Sunday, January 22, 2017

oprofile Basics for MySQL Profiling

In my previous post I've presented a list of bugs reported by famous MySQL developers, DBAs, users and support engineers who used oprofile to find the problem or root cause of the problem they studied. I assume that some of my readers would like to follow their steps and try to use this tool while working on MySQL performance problems. Bug reports I mentioned contain outputs and, rarely, just some commands used. That's why I decided to write a kind of a basic "Howto" document. The tool does have a detailed enough manual, but few basic steps for quick use of oprofile to study MySQL-related problems should still help. At least I had always considered this old post by Oli a useful reference for myself and Googled for it more than once.

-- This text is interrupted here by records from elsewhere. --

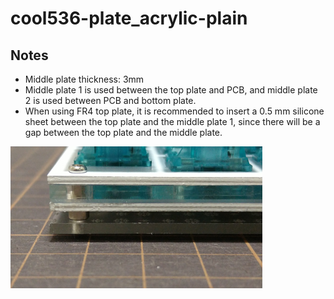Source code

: # cool536-plate_acrylic-plain

## Notes
* Middle plate thickness: 3mm
* Middle plate 1 is used between the top plate and PCB, and middle plate 2 is used between PCB and bottom plate.
* When using FR4 top plate, it is recommended to insert a 0.5 mm silicone sheet between the top plate and the middle plate 1, since there will be a gap between the top plate and the middle plate.
<img src="../img/example_acrylic-plain.jpg" width="80%">
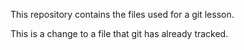 This repository contains the files used for a git lesson.

This is a change to a file that git has already tracked.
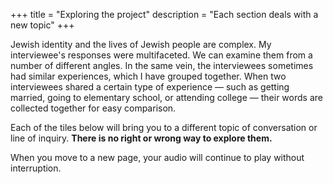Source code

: +++
title = "Exploring the project"
description = "Each section deals with a new topic"
+++

Jewish identity and the lives of Jewish people are complex.
My interviewee's responses were multifaceted.
We can examine them from a number of different angles.
In the same vein, the interviewees sometimes had similar experiences, which I have grouped together.
When two interviewees shared a certain type of experience — such as getting married, going to elementary school, or attending college — their words are collected together for easy comparison.

Each of the tiles below will bring you to a different topic of conversation or line of inquiry.
**There is no right or wrong way to explore them.**

When you move to a new page, your audio will continue to play without interruption.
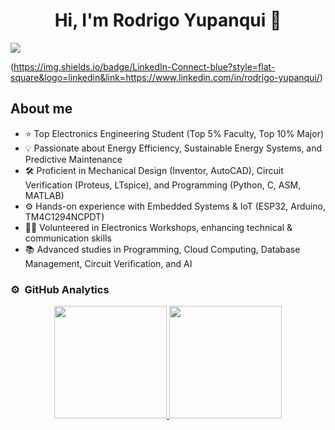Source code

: <div align="center">
<h1 align="center">Hi, I'm Rodrigo Yupanqui</a> 👋</h1>
</div>
<img src="https://imgur.com/a/coUAlWZ">

(https://img.shields.io/badge/LinkedIn-Connect-blue?style=flat-square&logo=linkedin&link=https://www.linkedin.com/in/rodrigo-yupanqui/)

## About me

- ⭐ Top Electronics Engineering Student (Top 5% Faculty, Top 10% Major)
- 💡 Passionate about Energy Efficiency, Sustainable Energy Systems, and Predictive Maintenance
- 🛠️ Proficient in Mechanical Design (Inventor, AutoCAD), Circuit Verification (Proteus, LTspice), and Programming (Python, C, ASM, MATLAB)
- ⚙️ Hands-on experience with Embedded Systems & IoT (ESP32, Arduino, TM4C1294NCPDT)
- 🧑‍🏫 Volunteered in Electronics Workshops, enhancing technical & communication skills
- 📚 Advanced studies in Programming, Cloud Computing, Database Management, Circuit Verification, and AI

### ⚙️ &nbsp;GitHub Analytics

<p align="center">
<a href="https://github.com/ArisGuimera">
  <img height="180em" src="https://github-readme-stats-eight-theta.vercel.app/api?username=ArisGuimera&show_icons=true&theme=algolia&include_all_commits=true&count_private=true"/>
  <img height="180em" src="https://github-readme-stats-eight-theta.vercel.app/api/top-langs/?username=ArisGuimera&layout=compact&langs_count=8&theme=algolia"/>
</a>
</p>
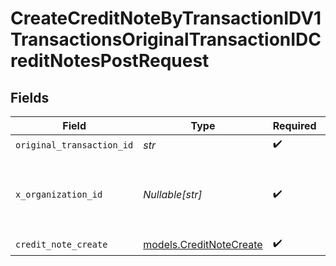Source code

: # CreateCreditNoteByTransactionIDV1TransactionsOriginalTransactionIDCreditNotesPostRequest


## Fields

| Field                                                         | Type                                                          | Required                                                      | Description                                                   | Example                                                       |
| ------------------------------------------------------------- | ------------------------------------------------------------- | ------------------------------------------------------------- | ------------------------------------------------------------- | ------------------------------------------------------------- |
| `original_transaction_id`                                     | *str*                                                         | :heavy_check_mark:                                            | N/A                                                           |                                                               |
| `x_organization_id`                                           | *Nullable[str]*                                               | :heavy_check_mark:                                            | The unique identifier for the organization making the request | org_12345                                                     |
| `credit_note_create`                                          | [models.CreditNoteCreate](../models/creditnotecreate.md)      | :heavy_check_mark:                                            | N/A                                                           |                                                               |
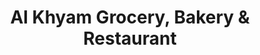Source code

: ---
title: "Al Khyam Grocery, Bakery & Restaurant"
url: /chicago/al-khyam-grocery-bakery-and-restaurant/
shop: bakery
---
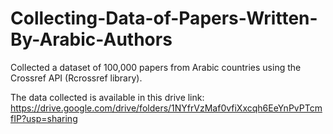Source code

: # Collecting-Data-of-Papers-Written-By-Arabic-Authors
Collected a dataset of 100,000 papers from Arabic countries using the Crossref API (Rcrossref library).

The data collected is available in this drive link: https://drive.google.com/drive/folders/1NYfrVzMaf0vfiXxcqh6EeYnPvPTcmfIP?usp=sharing
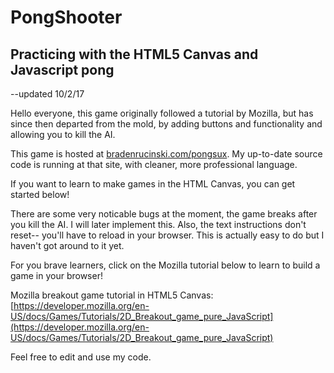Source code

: # PongShooter
## Practicing with the HTML5 Canvas and Javascript pong
--updated 10/2/17

Hello everyone, this game originally followed a tutorial by Mozilla, but has since then departed from the mold, by adding buttons and functionality and allowing you to kill the AI.

This game is hosted at [bradenrucinski.com/pongsux](www.bradenrucinski.com/pongsux). My up-to-date source code is running at that site, with cleaner, more professional language. 

If you want to learn to make games in the HTML Canvas, you can get started below!

There are some very noticable bugs at the moment, the game breaks after you kill the AI. I will later implement this. Also, the text instructions don't reset-- you'll have to reload in your browser. This is actually easy to do but I haven't got around to it yet.

For you brave learners, click on the Mozilla tutorial below to learn to build a game in your browser!

Mozilla breakout game tutorial in HTML5 Canvas:
[https://developer.mozilla.org/en-US/docs/Games/Tutorials/2D_Breakout_game_pure_JavaScript](https://developer.mozilla.org/en-US/docs/Games/Tutorials/2D_Breakout_game_pure_JavaScript) 

Feel free to edit and use my code.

These days users of oprofile may need an updated quick reference or Howto guide, as starting from version 0.9.8 the tool started to change, new commands were introduced and, starting from version 1.0.0, familiar commands like opcontrol are not only deprecated, but removed from the tool (and it means that pt-stalk's --collect-oprofile option just does not work any more). For this post I decided to use version 0.9.9 on my good old Ubuntu 14.04 netbook. This should, theoretically, allow me to demonstrate both "old" and "new" way to use the tool.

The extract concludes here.